After the opening plenary, at which France’s environment minister Segolene Royal handed over the presidency of the COP to Morocco’s Salaheddine Mezouar, Parties were quickly down to business.
Most files were immediately put into informal consultation rather than working groups, which reflects some of the pressure that is on the Presidency to reach agreement at least on the path forward for all main issues.
Work on Article 6 of the Paris Agreement is being carried out under the Subsidiary Body for Scientific and technological Advice (SBSTA), agenda item 12, and a first informal consultation was held on Monday.
This group is focusing on the three key issues within Article 6: Article 6.2 (cooperative approaches/ITMOs/accounting), Article 6.4 (the so-called sustainable development mechanism or emissions mitigation mechanism) and Article 6.8 (non-market approaches).
Under the chairmanship of Hugh Sealy and Kelley Kizzier, the meeting began with discussion of a timetable for these discussions, before moving fairly quickly on to matters of substance.
For the most part, Parties indicated they were happy to set a two-year process in motion, with the goal of reaching agreement on Article 6 by 2018.

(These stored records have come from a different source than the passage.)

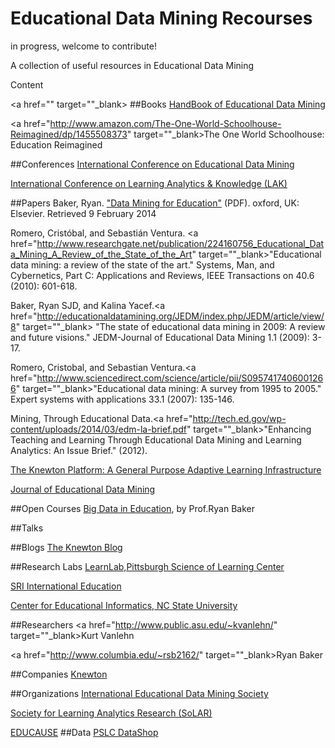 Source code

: Educational Data Mining Recourses
=================================
in progress, welcome to contribute!

A collection of useful resources in Educational Data Mining

Content

<a href="" target=""_blank></a>
##Books
<a href="http://www.amazon.com/Handbook-Educational-Chapman-Knowledge-Discovery/dp/1439804575" target="_blank">HandBook of Educational Data Mining</a>

<a href="http://www.amazon.com/The-One-World-Schoolhouse-Reimagined/dp/1455508373" target=""_blank>The One World Schoolhouse: Education Reimagined</a>

##Conferences
<a href="http://www.educationaldatamining.org/EDM2015/" target="_blank">International Conference on Educational Data Mining</a>

<a href="http://solaresearch.org/events/lak/" target="_blank"> International Conference on Learning Analytics & Knowledge (LAK)</a>

##Papers
Baker, Ryan. <a href="http://www.columbia.edu/~rsb2162/Encyclopedia%20Chapter%20Draft%20v10%20-fw.pdf" target="_blank">"Data Mining for Education"</a> (PDF). oxford, UK: Elsevier. Retrieved 9 February 2014

Romero, Cristóbal, and Sebastián Ventura. <a href="http://www.researchgate.net/publication/224160756_Educational_Data_Mining_A_Review_of_the_State_of_the_Art" target=""_blank>"Educational data mining: a review of the state of the art."</a> Systems, Man, and Cybernetics, Part C: Applications and Reviews, IEEE Transactions on 40.6 (2010): 601-618.

Baker, Ryan SJD, and Kalina Yacef.<a href="http://educationaldatamining.org/JEDM/index.php/JEDM/article/view/8" target=""_blank>
 "The state of educational data mining in 2009: A review and future visions."</a> JEDM-Journal of Educational Data Mining 1.1 (2009): 3-17.
 
 Romero, Cristobal, and Sebastian Ventura.<a href="http://www.sciencedirect.com/science/article/pii/S0957417406001266" target=""_blank>"Educational data mining: A survey from 1995 to 2005."</a>  Expert systems with applications 33.1 (2007): 135-146.

Mining, Through Educational Data.<a href="http://tech.ed.gov/wp-content/uploads/2014/03/edm-la-brief.pdf" target=""_blank>"Enhancing Teaching and Learning Through Educational Data Mining and Learning Analytics: An Issue Brief."</a>  (2012).


<a href="http://learn.knewton.com/technical-white-paper" target="_blank">The Knewton Platform: A General Purpose Adaptive Learning Infrastructure</a>

<a href="http://www.educationaldatamining.org/JEDM/index.php/JEDM/issue/archive" target="_blank">Journal of Educational Data Mining</a>

##Open Courses
<a href="https://www.edx.org/course/big-data-education-teacherscollegex-bde1x" target="_blank">Big Data in Education</a>, by Prof.Ryan Baker

##Talks

##Blogs
<a href="https://www.knewton.com/resources/blog/" target="_blank">The Knewton Blog</a>


##Research Labs
<a href="http://www.learnlab.org/" target="_blank">LearnLab,Pittsburgh Science of Learning Center</a>

<a href="http://www.sri.com/research-development/education-learning" target="_blank">SRI International Education</a>

<a href="http://www.cei.ncsu.edu/" target="_blank">Center for Educational Informatics, NC State University</a>



##Researchers
<a href="http://www.public.asu.edu/~kvanlehn/" target=""_blank>Kurt Vanlehn</a>

<a href="http://www.columbia.edu/~rsb2162/" target=""_blank>Ryan Baker</a>



##Companies
<a href="https://www.knewton.com/" target="_blank">Knewton</a>

##Organizations
<a href="http://www.educationaldatamining.org/" target="_blank">International Educational Data Mining Society</a>

<a href="http://solaresearch.org/" target="_blank">Society for Learning Analytics Research (SoLAR)</a> 

<a href="http://www.educause.edu/" target="_blank">EDUCAUSE</a>
##Data
<a href="https://pslcdatashop.web.cmu.edu/" target="_blank">PSLC DataShop</a>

A few Parties were not completely happy with the two-year schedule, saying they preferred not to pre-judge the timing of the various other negotiating tracks.
However, most linked the Article 6 track with the UNFCCC schedule to deliver a Facilitative Dialogue in 2018, at which Parties will discuss the ambition of NDCs in light of new information from the IPCC; to many, a two-year process is the most obvious timetable.

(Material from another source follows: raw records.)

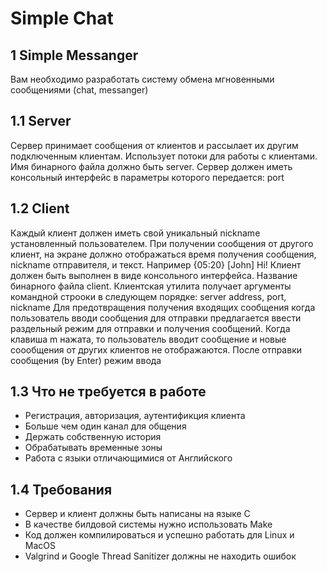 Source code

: # Simple Chat

## 1 Simple Messanger

Вам необходимо разработать систему обмена мгновенными сообщениями
(chat, messanger)

## 1.1 Server

Сервер принимает сообщения от клиентов и рассылает их другим подключенным клиентам. Использует потоки для работы с клиентами. Имя бинарного файла должно быть server. Сервер должен иметь консольный интерфейс в параметры которого передается: port

## 1.2 Client

Каждый клиент должен иметь свой уникальный nickname установленный
пользователем. При получении сообщения от другого клиент, на экране
должно отображаться время получения сообщения, nickname отправителя,
и текст. Например {05:20} [John] Hi!
Клиент должен быть выполнен в виде консольного интерфейса. Название бинарного файла client. Клиентская утилита получает аргументы командной строоки в следующем порядке: server address, port, nickname
Для предотвращения получения входящих сообщения когда пользователь вводи сообщения для отправки предлагается ввести раздельный режим для отправки и получения сообщений. Когда клавиша m нажата, то
пользователь вводит сообщение и новые соообщения от других клиентов не
отображаются. После отправки сообщения (by Enter) режим ввода

## 1.3 Что не требуется в работе

- Регистрация, авторизация, аутентификция клиента
- Больше чем один канал для общения
- Держать собственную история
- Обрабатывать временные зоны
- Работа с языки отличающимися от Английского

## 1.4 Требования

- Сервер и клиент должны быть написаны на языке C
- В качестве билдовой системы нужно использовать Make
- Код должен компилироваться и успешно работать для Linux и MacOS
- Valgrind и Google Thread Sanitizer должны не находить ошибок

(Bear in mind that under the decisions reached at Paris last year, the first Meeting of the Parties to the Paris Agreement (CMA 1) is supposed to finish their work here in Marrakech, but the general consensus is that this will take two years, and that CMA1 will simply be suspended until all the work is complete.)
The second half of the session concerned more substantive matters. Hugh Sealy identified five overarching issues that concern all the main elements of Article 6:
1. Incentives for progression
3. Relationship with other provisions of the treaty
4. Environmental integrity
5. Sustainable development
At this point, many Parties seemed to be surprised that the discussion had moved on to substantive matters so quickly! But after some initial hesitation, there were plenty of preliminary views on offer.

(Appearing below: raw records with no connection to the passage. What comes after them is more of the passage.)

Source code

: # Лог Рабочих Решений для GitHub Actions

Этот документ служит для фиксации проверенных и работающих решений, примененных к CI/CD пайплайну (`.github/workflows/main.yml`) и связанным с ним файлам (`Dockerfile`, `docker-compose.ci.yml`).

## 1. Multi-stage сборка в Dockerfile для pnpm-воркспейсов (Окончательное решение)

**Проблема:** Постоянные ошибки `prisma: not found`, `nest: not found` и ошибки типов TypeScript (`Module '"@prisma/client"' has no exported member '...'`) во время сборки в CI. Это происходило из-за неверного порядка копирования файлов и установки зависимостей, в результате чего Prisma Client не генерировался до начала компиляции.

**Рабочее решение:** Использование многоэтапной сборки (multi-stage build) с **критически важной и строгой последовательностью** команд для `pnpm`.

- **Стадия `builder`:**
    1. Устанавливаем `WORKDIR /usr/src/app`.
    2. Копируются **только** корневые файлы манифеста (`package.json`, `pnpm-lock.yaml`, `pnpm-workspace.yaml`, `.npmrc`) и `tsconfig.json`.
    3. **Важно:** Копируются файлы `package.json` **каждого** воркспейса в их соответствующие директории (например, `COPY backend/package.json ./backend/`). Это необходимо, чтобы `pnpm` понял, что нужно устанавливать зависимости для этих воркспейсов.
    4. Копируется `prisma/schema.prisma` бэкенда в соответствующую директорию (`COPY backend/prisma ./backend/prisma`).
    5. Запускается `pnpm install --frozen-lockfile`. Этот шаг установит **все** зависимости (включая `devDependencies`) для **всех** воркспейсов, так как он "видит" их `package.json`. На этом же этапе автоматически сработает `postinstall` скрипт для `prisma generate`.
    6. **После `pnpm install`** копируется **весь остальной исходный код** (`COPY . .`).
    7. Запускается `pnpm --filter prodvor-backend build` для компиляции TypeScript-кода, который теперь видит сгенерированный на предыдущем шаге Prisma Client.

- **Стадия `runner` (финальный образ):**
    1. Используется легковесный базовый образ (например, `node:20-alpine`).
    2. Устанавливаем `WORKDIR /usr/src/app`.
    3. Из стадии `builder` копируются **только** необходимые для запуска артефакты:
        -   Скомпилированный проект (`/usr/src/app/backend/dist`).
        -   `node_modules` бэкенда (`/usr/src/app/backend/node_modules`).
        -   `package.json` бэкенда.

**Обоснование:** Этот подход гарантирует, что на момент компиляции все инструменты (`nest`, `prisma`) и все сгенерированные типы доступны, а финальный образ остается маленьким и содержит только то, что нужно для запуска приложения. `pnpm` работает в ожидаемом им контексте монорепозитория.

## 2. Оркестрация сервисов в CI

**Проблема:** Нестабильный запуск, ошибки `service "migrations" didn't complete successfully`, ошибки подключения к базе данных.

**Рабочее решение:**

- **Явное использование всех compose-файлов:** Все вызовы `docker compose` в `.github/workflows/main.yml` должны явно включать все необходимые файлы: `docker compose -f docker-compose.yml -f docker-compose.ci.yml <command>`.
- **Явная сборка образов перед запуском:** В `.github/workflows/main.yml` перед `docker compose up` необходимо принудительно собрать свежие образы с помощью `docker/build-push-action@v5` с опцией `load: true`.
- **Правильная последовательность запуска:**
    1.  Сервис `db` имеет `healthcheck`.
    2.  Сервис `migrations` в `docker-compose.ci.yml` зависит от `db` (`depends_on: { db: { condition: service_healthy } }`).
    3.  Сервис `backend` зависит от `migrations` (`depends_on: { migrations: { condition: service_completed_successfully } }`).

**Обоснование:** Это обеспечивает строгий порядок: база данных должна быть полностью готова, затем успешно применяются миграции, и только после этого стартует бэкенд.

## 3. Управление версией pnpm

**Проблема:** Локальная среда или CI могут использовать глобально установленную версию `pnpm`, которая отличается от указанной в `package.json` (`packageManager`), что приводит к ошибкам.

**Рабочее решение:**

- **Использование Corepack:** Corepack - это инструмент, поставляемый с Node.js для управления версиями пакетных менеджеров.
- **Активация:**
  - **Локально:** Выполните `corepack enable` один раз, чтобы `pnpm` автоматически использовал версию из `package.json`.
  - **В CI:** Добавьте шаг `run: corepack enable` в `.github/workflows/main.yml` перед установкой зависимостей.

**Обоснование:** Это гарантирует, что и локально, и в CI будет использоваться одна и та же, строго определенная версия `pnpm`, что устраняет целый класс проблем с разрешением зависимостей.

Interventions covered ensuring the environmental integrity of the mechanisms, on the transition from the CDM to a new system, on accounting rules and how the market accounting will relate to the wider global accounting system under Paris, and on how Article 6 can incentivise all Parties to develop economy-wide NDCs.
In particular, some Parties expressed the view that non-market approaches need to have the same accounting rigour as market-based mechanisms, so that a clear picture can be built of progress towards the Paris goals.
Talks on non-market approaches under Article 6 are scheduled to continue for another two hours today, with a break on Wednesday. After a further two-hour session on Thursday on accounting, the co-chairs will present their draft conclusions on Article 6 implementation. Parties will then have Thursday and Friday to reflect and consult.
Elsewhere on Monday, the Subsidiary Body for Implementation (SBI) decided to convene a contact group to conclude work on the Review of the CDM Modalities and Procedures, with a view to concluding this item in Marrakech.
At a side event on Monday, participants discussed the options for the CDM under Paris. Suggestions included a “fair trade” CDM where the UN would set a minimum price for offsets, or funding for reductions from the Green Climate Fund.
Monday was also Africa Day at COP, and we noted enthusiasm for Article 6 at an event hosted by Tunisia. An Ethiopian official spoke highly about Article 6 and said his country would like to use ITMOs. A Tunisian speaker gave insights into the country’s plan to deliver efficiency gains from its cement sector and to develop more solar power.